** Task data follows **

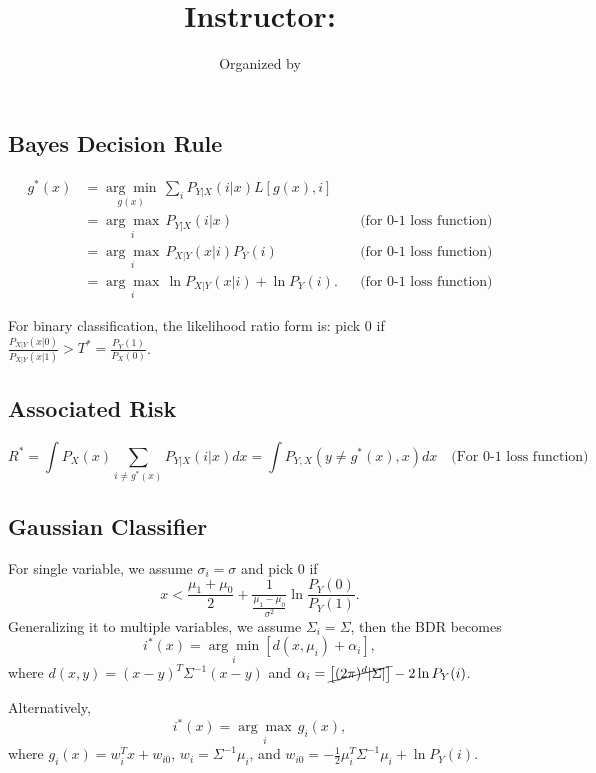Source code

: \documentclass{article}
\title{
    \vspace{2in}
    \textsc{\Large\hmwkInstitution} \\
    \vspace{0.2in}
    \textmd{\textbf{\hmwkTitle}}\\
    \vspace{0.2in}\large{Instructor: \textit{\hmwkInstructor}}
}
\author{
  Organized by \hmwkAuthorName
}
\date{}
\newenvironment{topic}[1]{\subsection*{#1}}{}
\begin{document}
\maketitle

\thispagestyle{empty}
\clearpage
{} 

\pagebreak





\begin{topic}{Bayes Decision Rule}
    \begin{align*}
        g^*(x) 
        &= \underset{g(x)}{\arg \min} \, \sum_i P_{Y|X}(i|x)L[g(x), i] \\
        &= \underset{i}{\arg \max} \, P_{Y|X}(i|x) && \text{(for 0-1 loss function)} \\
        &= \underset{i}{\arg \max} \, P_{X|Y}(x|i)P_Y(i) && \text{(for 0-1 loss function)} \\
        &= \underset{i}{\arg \max} \, \ln P_{X|Y}(x|i) + \ln P_Y(i). && \text{(for 0-1 loss function)}
    \end{align*}
    
    For binary classification, the likelihood ratio form is: pick $0$ if $\frac{P_{X|Y}(x|0)}{P_{X|Y}(x|1)} > T^* = \frac{P_Y(1)}{P_X(0)}$.
\end{topic}

\begin{topic}{Associated Risk}
    \[
        R^* = \int P_X(x) \sum_{i \neq g^*(x)} P_{Y|X}(i|x) dx = \int P_{Y,X}(y \neq g^*(x), x) dx \quad \text{(For 0-1 loss function)}
    \]
\end{topic}

\begin{topic}{Gaussian Classifier}
    For single variable, we assume $\sigma_i = \sigma$ and pick 0 if
    \[
        x < \frac{\mu_1 + \mu_0}{2} + \frac{1}{\frac{\mu_1 - \mu_0}{\sigma^2}}\ln \frac{P_Y(0)}{P_Y(1)}.
    \]
    Generalizing it to multiple variables, we assume $\Sigma_i = \Sigma$, then the BDR becomes
    \[
        i^*(x) = \underset{i}{\arg \min}[d(x, \mu_i) + \alpha_i],
    \]
    where $d(x, y) = (x - y)^T\Sigma^{-1}(x - y)$ and $\alpha_i = \cancel{\left[(2\pi)^d|\Sigma|\right]} - 2\ln P_Y(i)$.

    Alternatively,
    \[
        i^*(x) = \underset{i}{\arg \max} \, g_i(x),
    \]
    where $g_i(x) = w_i^Tx + w_{i0}$, $w_i = \Sigma^{-1}\mu_i$, and $w_{i0} = -\frac{1}{2}\mu_i^T\Sigma^{-1}\mu_i + \ln P_Y(i)$.
\end{topic}
\end{document}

** End of Task data **

- [Task goal] All entries must come back exactly as written, though without their pictures.

- [Written solution]
Source code

: \documentclass{article}
\title{
    \vspace{2in}
    \textsc{\Large\hmwkInstitution} \\
    \vspace{0.2in}
    \textmd{\textbf{\hmwkTitle}}\\
    \vspace{0.2in}\large{Instructor: \textit{\hmwkInstructor}}
}
\author{
  Organized by \hmwkAuthorName
}
\date{}
\newenvironment{topic}[1]{\subsection*{#1}}{}
\begin{document}
\maketitle

\thispagestyle{empty}
\clearpage
{} 

\pagebreak





\begin{topic}{Bayes Decision Rule}
    \begin{align*}
        g^*(x) 
        &= \underset{g(x)}{\arg \min} \, \sum_i P_{Y|X}(i|x)L[g(x), i] \\
        &= \underset{i}{\arg \max} \, P_{Y|X}(i|x) && \text{(for 0-1 loss function)} \\
        &= \underset{i}{\arg \max} \, P_{X|Y}(x|i)P_Y(i) && \text{(for 0-1 loss function)} \\
        &= \underset{i}{\arg \max} \, \ln P_{X|Y}(x|i) + \ln P_Y(i). && \text{(for 0-1 loss function)}
    \end{align*}
    
    For binary classification, the likelihood ratio form is: pick $0$ if $\frac{P_{X|Y}(x|0)}{P_{X|Y}(x|1)} > T^* = \frac{P_Y(1)}{P_X(0)}$.
\end{topic}

\begin{topic}{Associated Risk}
    \[
        R^* = \int P_X(x) \sum_{i \neq g^*(x)} P_{Y|X}(i|x) dx = \int P_{Y,X}(y \neq g^*(x), x) dx \quad \text{(For 0-1 loss function)}
    \]
\end{topic}

\begin{topic}{Gaussian Classifier}
    For single variable, we assume $\sigma_i = \sigma$ and pick 0 if
    \[
        x < \frac{\mu_1 + \mu_0}{2} + \frac{1}{\frac{\mu_1 - \mu_0}{\sigma^2}}\ln \frac{P_Y(0)}{P_Y(1)}.
    \]
    Generalizing it to multiple variables, we assume $\Sigma_i = \Sigma$, then the BDR becomes
    \[
        i^*(x) = \underset{i}{\arg \min}[d(x, \mu_i) + \alpha_i],
    \]
    where $d(x, y) = (x - y)^T\Sigma^{-1}(x - y)$ and $\alpha_i = \cancel{\left[(2\pi)^d|\Sigma|\right]} - 2\ln P_Y(i)$.

    Alternatively,
    \[
        i^*(x) = \underset{i}{\arg \max} \, g_i(x),
    \]
    where $g_i(x) = w_i^Tx + w_{i0}$, $w_i = \Sigma^{-1}\mu_i$, and $w_{i0} = -\frac{1}{2}\mu_i^T\Sigma^{-1}\mu_i + \ln P_Y(i)$.
\end{topic}
\end{document}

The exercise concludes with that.